### WORK REQUEST
Return, exactly as written, all lines from the line containing "Cryo測定手法 or TCAD/SPICEシミュレーション" to the end of the entries below, with both ends included.

### RECORDS SUPPLIED
+===+
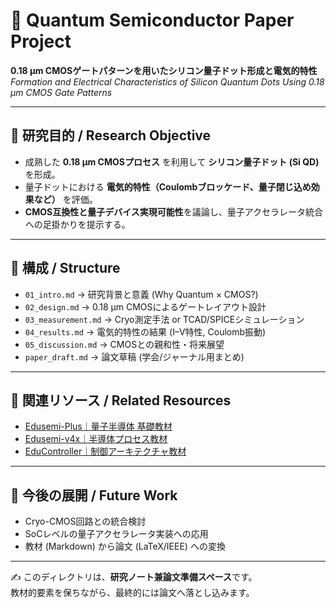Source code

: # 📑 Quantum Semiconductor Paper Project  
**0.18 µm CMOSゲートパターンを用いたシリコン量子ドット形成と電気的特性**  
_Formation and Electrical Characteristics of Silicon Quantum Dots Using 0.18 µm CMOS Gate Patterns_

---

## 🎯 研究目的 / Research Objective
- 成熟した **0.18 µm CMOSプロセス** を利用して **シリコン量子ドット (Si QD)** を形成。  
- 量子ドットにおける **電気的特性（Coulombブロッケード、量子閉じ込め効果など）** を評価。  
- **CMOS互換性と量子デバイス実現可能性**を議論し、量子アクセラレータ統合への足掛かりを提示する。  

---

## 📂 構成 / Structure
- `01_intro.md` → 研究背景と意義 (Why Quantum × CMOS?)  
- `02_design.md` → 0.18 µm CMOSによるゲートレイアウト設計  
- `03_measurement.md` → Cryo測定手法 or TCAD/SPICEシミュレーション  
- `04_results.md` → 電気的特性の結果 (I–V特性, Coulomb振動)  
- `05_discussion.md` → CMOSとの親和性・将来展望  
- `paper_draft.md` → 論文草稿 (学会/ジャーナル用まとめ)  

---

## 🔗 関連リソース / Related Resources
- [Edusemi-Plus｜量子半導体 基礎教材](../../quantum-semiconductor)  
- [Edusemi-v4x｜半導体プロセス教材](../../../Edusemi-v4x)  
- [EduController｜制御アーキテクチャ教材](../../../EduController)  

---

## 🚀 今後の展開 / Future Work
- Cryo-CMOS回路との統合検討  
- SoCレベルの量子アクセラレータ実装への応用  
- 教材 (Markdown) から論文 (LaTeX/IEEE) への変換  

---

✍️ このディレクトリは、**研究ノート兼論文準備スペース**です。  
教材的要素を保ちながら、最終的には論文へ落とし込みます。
+===+
### SOLUTION
- `03_measurement.md` → Cryo測定手法 or TCAD/SPICEシミュレーション  
- `04_results.md` → 電気的特性の結果 (I–V特性, Coulomb振動)  
- `05_discussion.md` → CMOSとの親和性・将来展望  
- `paper_draft.md` → 論文草稿 (学会/ジャーナル用まとめ)  

---

## 🔗 関連リソース / Related Resources
- [Edusemi-Plus｜量子半導体 基礎教材](../../quantum-semiconductor)  
- [Edusemi-v4x｜半導体プロセス教材](../../../Edusemi-v4x)  
- [EduController｜制御アーキテクチャ教材](../../../EduController)  

---

## 🚀 今後の展開 / Future Work
- Cryo-CMOS回路との統合検討  
- SoCレベルの量子アクセラレータ実装への応用  
- 教材 (Markdown) から論文 (LaTeX/IEEE) への変換  

---

✍️ このディレクトリは、**研究ノート兼論文準備スペース**です。  
教材的要素を保ちながら、最終的には論文へ落とし込みます。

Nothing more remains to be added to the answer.